§ **Work to complete**
Quote every line of the data below as it stands, omitting pictures.

___

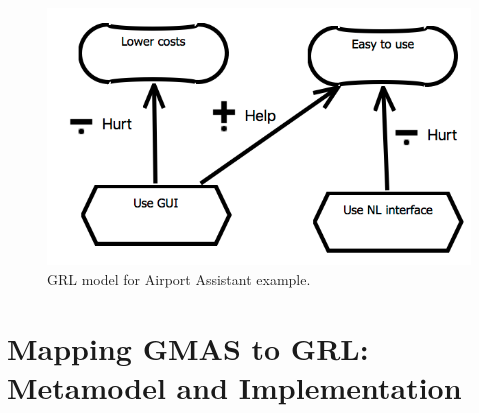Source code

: \documentclass[11.5pt,two column]{llncs}
\begin{document}
\begin{figure}
\centering
\includegraphics[scale=0.35]{img/grl_example_airport}
\caption{GRL model for Airport Assistant example.}
\label{fig:example:airport:grl}
\end{figure}

\section{Mapping GMAS to GRL: Metamodel and Implementation}
\label{sect:implementation}
\end{document}
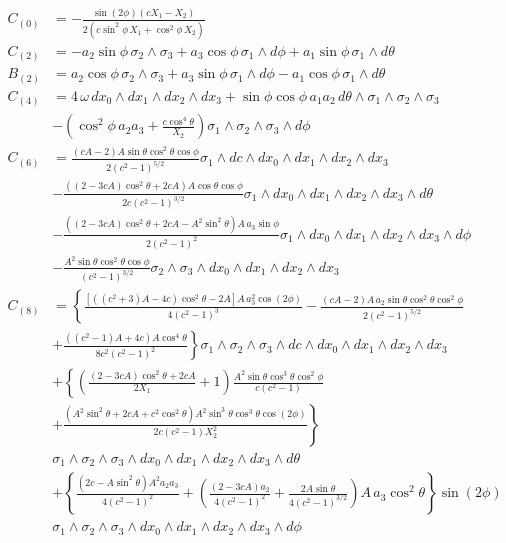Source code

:\begin{align*}
C_{(0)} & = 
-\frac{\sin(2 \phi ) (c X_1-X_2)}{2  (c \sin^2\phi \, X_1+\cos^2\phi \,X_2)}\\
%
C_{(2)} & = 
- a_2 \sin\phi \,
\sigma_2\wedge \sigma_3
+ a_3 \cos\phi \,
\sigma_1\wedge d\phi
+ a_1 \sin\phi \,
\sigma_1\wedge d\theta\\
% 
B_{(2)} & =
a_2 \cos\phi \,
\sigma_2\wedge \sigma_3
+ a_3 \sin\phi \,
\sigma_1\wedge d\phi
- a_1 \cos\phi \,
\sigma_1\wedge d\theta\\
% 
C_{(4)} & =
4 \, \omega \,
dx_0\wedge dx_1\wedge dx_2\wedge dx_3 
+ \sin\phi \cos\phi \, a_1 a_2 \,
d\theta\wedge \sigma_1\wedge \sigma_2\wedge \sigma_3\\
&
-\left(\cos ^2\phi \, a_2 a_3 +\frac{c \cos^4\theta}{X_2}\right) 
\sigma_1\wedge \sigma_2\wedge \sigma_3 \wedge d\phi \\
% 
C_{(6)} &=
\frac{(c A-2) A \sin\theta \cos^2\theta \cos\phi}{2 \left(c^2-1\right)^{5/2}} 
\sigma_1\wedge dc\wedge dx_0\wedge dx_1\wedge dx_2\wedge dx_3\\
&
-\frac{ \left((2-3 c A) \cos^2\theta + 2 c A \right)A \cos\theta \cos\phi}{2 c \left(c^2-1\right)^{3/2}}
\sigma_1\wedge dx_0 \wedge dx_1\wedge dx_2\wedge dx_3\wedge d\theta\\
&
-\frac{\left((2-3 c A) \cos^2\theta + 2 c A - A^2 \sin^2\theta \right)A \, a_3 \sin\phi }{2 \left(c^2-1\right)^{2}}
\sigma_1\wedge dx_0 \wedge dx_1\wedge dx_2\wedge dx_3\wedge d\phi\\
&
-\frac{A^2 \sin\theta \cos^2\theta \cos\phi}{\left(c^2-1\right)^{3/2}}
\sigma_2 \wedge \sigma_3 \wedge dx_0 \wedge dx_1\wedge dx_2\wedge dx_3\\
%
C_{(8)} &= 
\left\{
\frac{\left[\left(\left(c^2+3\right) A-4 c\right) \cos^2\theta -2 A\right]A \, a_3^2\cos (2 \phi )  }{4 \left(c^2-1\right)^3}
-\frac{(c A-2)A\, a_2 \sin\theta \cos^2\theta \cos ^2\phi }{2 \left(c^2-1\right)^{5/2}}
\right.\\
&\left.
+\frac{((c^2-1) A+4 c)A \cos^4\theta}{8 c^2 \left(c^2-1\right)^2}
\right\}
\sigma_1\wedge \sigma_2\wedge \sigma_3\wedge dc\wedge dx_0\wedge dx_1\wedge dx_2\wedge dx_3\\
&+\left\{
\left(\frac{(2-3 c A) \cos^2\theta +2 c A}{2 X_1}+1\right)\frac{ A^2 \sin\theta \cos^3\theta \cos^2\phi}{c \left(c^2-1\right)} 
\right.\\
&\left.
+\frac{\left(A^2 \sin^2\theta +2 c A+c^2 \cos^2\theta \right) A^2 \sin^3\theta \cos^3\theta \cos(2 \phi ) }{2 c \left(c^2-1\right)  X_2^2}\right\}\\
&
\sigma_1\wedge \sigma_2\wedge \sigma_3\wedge dx_0\wedge dx_1\wedge dx_2\wedge dx_3\wedge d\theta\\
&+ \left\{
\frac{ \left(2 c-A \sin^2\theta \right)A^2 a_2 a_3}{4 \left(c^2-1\right)^2}+\left(\frac{(2-3 c A) a_2}{4 \left(c^2-1\right)^2}+\frac{2 A \sin\theta}{4 \left(c^2-1\right)^{3/2}}\right)A \, a_3 \cos^2\theta  \right\}\sin (2 \phi )\\
&
\sigma_1\wedge \sigma_2\wedge \sigma_3\wedge dx_0\wedge dx_1\wedge dx_2\wedge dx_3\wedge d\phi
\end{align*}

___

§ **Output for this exercise**
Source code

: \documentclass[11.5pt,two column]{llncs}
\begin{document}
\begin{figure}
\centering
\includegraphics[scale=0.35]{img/grl_example_airport}
\caption{GRL model for Airport Assistant example.}
\label{fig:example:airport:grl}
\end{figure}

\section{Mapping GMAS to GRL: Metamodel and Implementation}
\label{sect:implementation}
\end{document}
Source code

:\begin{align*}
C_{(0)} & = 
-\frac{\sin(2 \phi ) (c X_1-X_2)}{2  (c \sin^2\phi \, X_1+\cos^2\phi \,X_2)}\\
%
C_{(2)} & = 
- a_2 \sin\phi \,
\sigma_2\wedge \sigma_3
+ a_3 \cos\phi \,
\sigma_1\wedge d\phi
+ a_1 \sin\phi \,
\sigma_1\wedge d\theta\\
% 
B_{(2)} & =
a_2 \cos\phi \,
\sigma_2\wedge \sigma_3
+ a_3 \sin\phi \,
\sigma_1\wedge d\phi
- a_1 \cos\phi \,
\sigma_1\wedge d\theta\\
% 
C_{(4)} & =
4 \, \omega \,
dx_0\wedge dx_1\wedge dx_2\wedge dx_3 
+ \sin\phi \cos\phi \, a_1 a_2 \,
d\theta\wedge \sigma_1\wedge \sigma_2\wedge \sigma_3\\
&
-\left(\cos ^2\phi \, a_2 a_3 +\frac{c \cos^4\theta}{X_2}\right) 
\sigma_1\wedge \sigma_2\wedge \sigma_3 \wedge d\phi \\
% 
C_{(6)} &=
\frac{(c A-2) A \sin\theta \cos^2\theta \cos\phi}{2 \left(c^2-1\right)^{5/2}} 
\sigma_1\wedge dc\wedge dx_0\wedge dx_1\wedge dx_2\wedge dx_3\\
&
-\frac{ \left((2-3 c A) \cos^2\theta + 2 c A \right)A \cos\theta \cos\phi}{2 c \left(c^2-1\right)^{3/2}}
\sigma_1\wedge dx_0 \wedge dx_1\wedge dx_2\wedge dx_3\wedge d\theta\\
&
-\frac{\left((2-3 c A) \cos^2\theta + 2 c A - A^2 \sin^2\theta \right)A \, a_3 \sin\phi }{2 \left(c^2-1\right)^{2}}
\sigma_1\wedge dx_0 \wedge dx_1\wedge dx_2\wedge dx_3\wedge d\phi\\
&
-\frac{A^2 \sin\theta \cos^2\theta \cos\phi}{\left(c^2-1\right)^{3/2}}
\sigma_2 \wedge \sigma_3 \wedge dx_0 \wedge dx_1\wedge dx_2\wedge dx_3\\
%
C_{(8)} &= 
\left\{
\frac{\left[\left(\left(c^2+3\right) A-4 c\right) \cos^2\theta -2 A\right]A \, a_3^2\cos (2 \phi )  }{4 \left(c^2-1\right)^3}
-\frac{(c A-2)A\, a_2 \sin\theta \cos^2\theta \cos ^2\phi }{2 \left(c^2-1\right)^{5/2}}
\right.\\
&\left.
+\frac{((c^2-1) A+4 c)A \cos^4\theta}{8 c^2 \left(c^2-1\right)^2}
\right\}
\sigma_1\wedge \sigma_2\wedge \sigma_3\wedge dc\wedge dx_0\wedge dx_1\wedge dx_2\wedge dx_3\\
&+\left\{
\left(\frac{(2-3 c A) \cos^2\theta +2 c A}{2 X_1}+1\right)\frac{ A^2 \sin\theta \cos^3\theta \cos^2\phi}{c \left(c^2-1\right)} 
\right.\\
&\left.
+\frac{\left(A^2 \sin^2\theta +2 c A+c^2 \cos^2\theta \right) A^2 \sin^3\theta \cos^3\theta \cos(2 \phi ) }{2 c \left(c^2-1\right)  X_2^2}\right\}\\
&
\sigma_1\wedge \sigma_2\wedge \sigma_3\wedge dx_0\wedge dx_1\wedge dx_2\wedge dx_3\wedge d\theta\\
&+ \left\{
\frac{ \left(2 c-A \sin^2\theta \right)A^2 a_2 a_3}{4 \left(c^2-1\right)^2}+\left(\frac{(2-3 c A) a_2}{4 \left(c^2-1\right)^2}+\frac{2 A \sin\theta}{4 \left(c^2-1\right)^{3/2}}\right)A \, a_3 \cos^2\theta  \right\}\sin (2 \phi )\\
&
\sigma_1\wedge \sigma_2\wedge \sigma_3\wedge dx_0\wedge dx_1\wedge dx_2\wedge dx_3\wedge d\phi
\end{align*}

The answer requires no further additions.